300 kg/min of steam (2 bar, 0.98 dry) flows through a given stage of a reaction turbine. The exit angle of fixed blades as well as moving blades is 20° and 3.68 kW of power is developed. If the rotor speed is 360 r.p.m. and tip leakage is 5 per cent, calculate the mean drum diameter and the blade height.
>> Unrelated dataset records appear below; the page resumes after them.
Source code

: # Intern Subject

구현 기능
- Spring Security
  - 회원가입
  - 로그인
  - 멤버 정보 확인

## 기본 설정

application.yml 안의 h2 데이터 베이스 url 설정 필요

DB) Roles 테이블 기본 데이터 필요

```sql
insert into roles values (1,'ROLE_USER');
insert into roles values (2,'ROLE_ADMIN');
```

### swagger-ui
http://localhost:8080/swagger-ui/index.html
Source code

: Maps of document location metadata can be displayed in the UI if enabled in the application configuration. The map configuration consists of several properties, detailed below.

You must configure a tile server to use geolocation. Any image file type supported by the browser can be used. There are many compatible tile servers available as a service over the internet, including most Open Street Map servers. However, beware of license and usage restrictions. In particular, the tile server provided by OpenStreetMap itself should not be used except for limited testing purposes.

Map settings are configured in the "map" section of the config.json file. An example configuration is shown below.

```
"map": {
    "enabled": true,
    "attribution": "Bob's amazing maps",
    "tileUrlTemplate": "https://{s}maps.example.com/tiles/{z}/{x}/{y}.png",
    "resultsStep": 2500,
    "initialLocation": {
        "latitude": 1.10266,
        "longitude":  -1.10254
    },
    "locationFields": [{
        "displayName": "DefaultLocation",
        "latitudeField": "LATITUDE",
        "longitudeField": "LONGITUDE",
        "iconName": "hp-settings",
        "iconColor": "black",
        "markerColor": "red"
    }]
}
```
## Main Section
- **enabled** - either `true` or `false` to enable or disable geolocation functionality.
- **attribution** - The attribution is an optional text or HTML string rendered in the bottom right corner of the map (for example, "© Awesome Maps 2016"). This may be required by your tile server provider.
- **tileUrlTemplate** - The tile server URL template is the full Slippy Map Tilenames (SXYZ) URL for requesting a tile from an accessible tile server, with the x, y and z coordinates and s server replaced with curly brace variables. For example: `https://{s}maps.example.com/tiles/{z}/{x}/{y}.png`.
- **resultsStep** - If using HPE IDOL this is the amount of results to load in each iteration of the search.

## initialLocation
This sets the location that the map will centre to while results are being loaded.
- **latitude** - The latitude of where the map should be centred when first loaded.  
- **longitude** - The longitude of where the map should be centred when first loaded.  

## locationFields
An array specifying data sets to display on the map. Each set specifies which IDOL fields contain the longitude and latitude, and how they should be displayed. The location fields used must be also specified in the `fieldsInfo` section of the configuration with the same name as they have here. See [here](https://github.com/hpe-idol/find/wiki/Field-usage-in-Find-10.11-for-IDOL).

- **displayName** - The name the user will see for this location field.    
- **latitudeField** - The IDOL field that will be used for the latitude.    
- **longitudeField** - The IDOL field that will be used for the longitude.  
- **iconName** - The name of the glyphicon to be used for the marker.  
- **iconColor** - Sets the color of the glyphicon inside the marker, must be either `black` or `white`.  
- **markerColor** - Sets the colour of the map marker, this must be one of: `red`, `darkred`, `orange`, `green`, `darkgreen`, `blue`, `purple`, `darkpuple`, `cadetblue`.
The axial flow velocity is 0.8 times the blade velocity.                                                                                                                                                                     (Roorkee University)

## Verified Solution

Rate of flow of steam through the turbine,  $\dot{m}_{s} = \frac{300}{60}$  =  5  kg/s
Pressure and condition of steam, p = 2 bar, x = 0.98.
The exit angles of fixed blades as well as moving blades, α = φ = 20°
Power developed,                             P = 3.68 kW
Speed of the rotor,                            N = 360 r.p.m.
Tip leakage                                          = 5 per cent
Axial flow velocity,                              $C_{f} = 0.8 C_{bl}$  (blade velocity)
Refer Fig. 49.

Mean drum diameter, D :

Mean blade velocity,                                $C_{bl} = \frac{πDN}{60} = \frac{πD × 360}{60}$  = 18.85 D m/s

Power developed,                             P =  $\frac{\dot{m}_{s} C_{bl} C_{w}}{1000}$

or                                            3.67 = $\frac{(5 × 0.95) × 18.85 D × C_{w} }{1000}$

∴                                                            $C_{w} = \frac{3.67 × 1000}{(5 × 0.95) × 18.85 D} = \frac{40.988}{D}$

Assuming Parson’s reaction turbine, we have

$C_{f_1} = C_{1} sin α or C_{1} = \frac{C_{f_1} }{sin α} = \frac{0.8 C_{bl} }{sin α} = \frac{0.8 × 18.85 D}{sin 20°}$ = 44.091 D
$(C_{f_1} = C_{f_0} = C_{f})$

Also,                                                $C_{w} = 2 C_{1} cos α – C_{bl} or \frac{40.988}{D} = 2 × 44.091 D \cos 20° – 18.85 D = 64.01 D$

or                         40.988 = 64.01 D²    or    D = 0.8 m or 800 mm.

Mean steam flow rate,    $\dot{m}_{s} = \frac{πDhC_{f}}{x v_{g}}$
or                            (5 × 0.95) =  $\frac{π × 0.8 × h × C_{1} sin α}{0.98 × 0.885} = \frac{π × 0.8 × h × (44.091 D × sin 20°)}{0.98 × 0.885}$
(At 2 bar : $v_{g}$ = 0.885 kg/m³)
or                                h =  $\frac{(5 × 0.95) × 0.98 × 0.885}{π × 0.8 × (44.091 × 0.80 × 0.3420)}$   = 0.1359 m        or        135.9 mm.